Simultaneous addition of IL-2 overcomes completely the inhibitory effect of both anti-CD25 MoAbs on alloantigen-induced T cell proliferation. This important observation suggests that while CsA- and steroid-induced inhibition of T cell activation by alloantigens seems to be complete, even in the presence of 100 U/ml IL-2, inhibition of allorecognition by anti-CD25 MoAbs is weaker and reversible by exogenous IL-2. This probably reflects that CsA inhibits transcription of IL-2 and other ‘early’ T cell activation genes which are obviously not affected by the anti-CD25 MoAbs.

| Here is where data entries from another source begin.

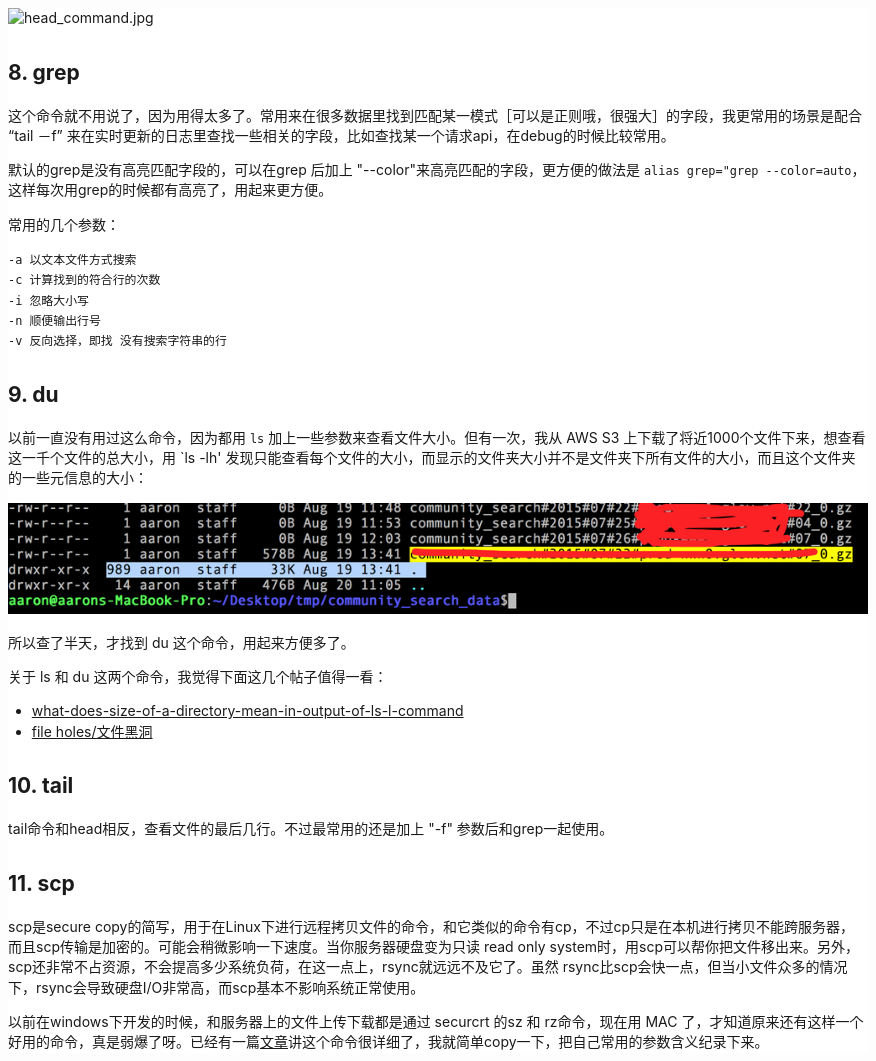 ![head_command.jpg](../images/head_command.jpg)

## 8. grep

这个命令就不用说了，因为用得太多了。常用来在很多数据里找到匹配某一模式［可以是正则哦，很强大］的字段，我更常用的场景是配合 “tail －f” 来在实时更新的日志里查找一些相关的字段，比如查找某一个请求api，在debug的时候比较常用。

默认的grep是没有高亮匹配字段的，可以在grep 后加上 "--color"来高亮匹配的字段，更方便的做法是 `alias grep="grep --color=auto`，这样每次用grep的时候都有高亮了，用起来更方便。

常用的几个参数：

```
-a 以文本文件方式搜索
-c 计算找到的符合行的次数
-i 忽略大小写
-n 顺便输出行号
-v 反向选择，即找 没有搜索字符串的行
```

## 9. du

以前一直没有用过这么命令，因为都用 `ls` 加上一些参数来查看文件大小。但有一次，我从 AWS S3 上下载了将近1000个文件下来，想查看这一千个文件的总大小，用 `ls -lh' 发现只能查看每个文件的大小，而显示的文件夹大小并不是文件夹下所有文件的大小，而且这个文件夹的一些元信息的大小：  

![ls_command.jpg](../../images/ls_command.jpg)

所以查了半天，才找到 du 这个命令，用起来方便多了。

关于 ls 和 du 这两个命令，我觉得下面这几个帖子值得一看：

- [what-does-size-of-a-directory-mean-in-output-of-ls-l-command](http://unix.stackexchange.com/questions/55/what-does-size-of-a-directory-mean-in-output-of-ls-l-command)
- [file holes/文件黑洞](http://blog.sina.com.cn/s/blog_70122437010122m1.html)


## 10. tail

tail命令和head相反，查看文件的最后几行。不过最常用的还是加上 "-f" 参数后和grep一起使用。


## 11. scp 

scp是secure copy的简写，用于在Linux下进行远程拷贝文件的命令，和它类似的命令有cp，不过cp只是在本机进行拷贝不能跨服务器，而且scp传输是加密的。可能会稍微影响一下速度。当你服务器硬盘变为只读 read only system时，用scp可以帮你把文件移出来。另外，scp还非常不占资源，不会提高多少系统负荷，在这一点上，rsync就远远不及它了。虽然 rsync比scp会快一点，但当小文件众多的情况下，rsync会导致硬盘I/O非常高，而scp基本不影响系统正常使用。  

以前在windows下开发的时候，和服务器上的文件上传下载都是通过 securcrt 的sz 和 rz命令，现在用 MAC 了，才知道原来还有这样一个好用的命令，真是弱爆了呀。已经有一篇[文章](http://www.cnblogs.com/peida/archive/2013/03/15/2960802.html)讲这个命令很详细了，我就简单copy一下，把自己常用的参数含义纪录下来。
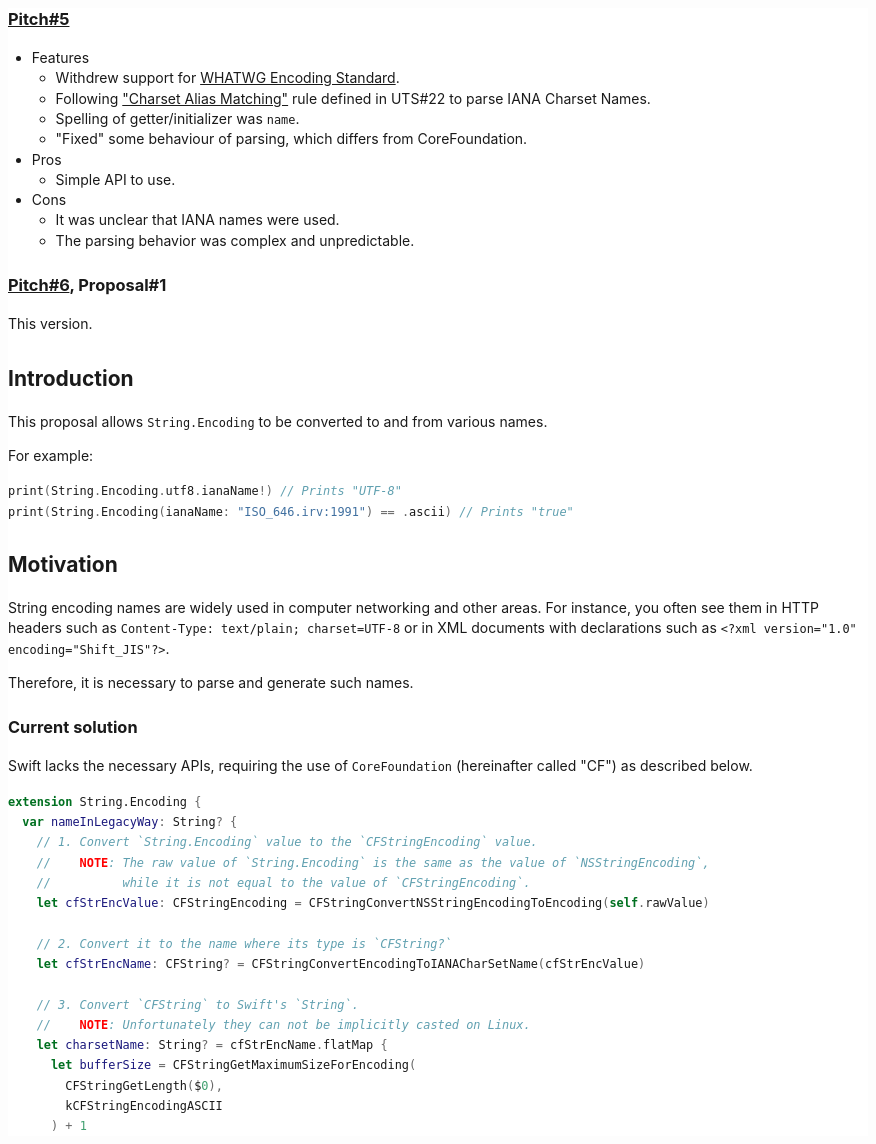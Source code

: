 ### [Pitch#5](https://github.com/YOCKOW/SF-StringEncodingNameImpl/blob/0.3.1/proposal/NNNN-String-Encoding-Names.md)

- Features
  * Withdrew support for [WHATWG Encoding Standard](https://encoding.spec.whatwg.org/).
  * Following ["Charset Alias Matching"](https://www.unicode.org/reports/tr22/tr22-8.html#Charset_Alias_Matching) rule defined in UTS#22  to parse IANA Charset Names.
  * Spelling of getter/initializer was `name`.
  * "Fixed" some behaviour of parsing, which differs from CoreFoundation.
- Pros
  * Simple API to use.
- Cons
  * It was unclear that IANA names were used.
  * The parsing behavior was complex and unpredictable.


### [Pitch#6](https://github.com/YOCKOW/SF-StringEncodingNameImpl/blob/0.4.0/proposal/NNNN-String-Encoding-Names.md), Proposal#1

This version.


## Introduction

This proposal allows `String.Encoding` to be converted to and from various names.

For example:

```swift
print(String.Encoding.utf8.ianaName!) // Prints "UTF-8"
print(String.Encoding(ianaName: "ISO_646.irv:1991") == .ascii) // Prints "true"
```


## Motivation

String encoding names are widely used in computer networking and other areas. For instance, you often see them in HTTP headers such as `Content-Type: text/plain; charset=UTF-8` or in XML documents with declarations such as `<?xml version="1.0" encoding="Shift_JIS"?>`.

Therefore, it is necessary to parse and generate such names.


### Current solution

Swift lacks the necessary APIs, requiring the use of `CoreFoundation` (hereinafter called "CF") as described below.

```swift
extension String.Encoding {
  var nameInLegacyWay: String? {
    // 1. Convert `String.Encoding` value to the `CFStringEncoding` value.
    //    NOTE: The raw value of `String.Encoding` is the same as the value of `NSStringEncoding`,
    //          while it is not equal to the value of `CFStringEncoding`.
    let cfStrEncValue: CFStringEncoding = CFStringConvertNSStringEncodingToEncoding(self.rawValue)

    // 2. Convert it to the name where its type is `CFString?`
    let cfStrEncName: CFString? = CFStringConvertEncodingToIANACharSetName(cfStrEncValue)

    // 3. Convert `CFString` to Swift's `String`.
    //    NOTE: Unfortunately they can not be implicitly casted on Linux.
    let charsetName: String? = cfStrEncName.flatMap {
      let bufferSize = CFStringGetMaximumSizeForEncoding(
        CFStringGetLength($0),
        kCFStringEncodingASCII
      ) + 1
```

In conclusion, the in vitro immunosuppressive potential of the tested humanized and chimeric monoclonal anti-CD25 antibodies argues strongly in favour of a prophylactic use of these compounds in allogeneic haematopoietic SCT. The low rate of infusion-related side effects, the obvious lack of an increased rate of infectious complications when used for prophylaxis and, of immense importance in SCT, namely the reduced relapse rate seen with anti-T cell antibodies with narrow compared to broad specificity or even with rat anti-CD25 MoAbs [28–31], should prompt clinicians to test both MoAbs in randomized trials for their efficacy in preventing rather than treating acute and/or chronic GvHD.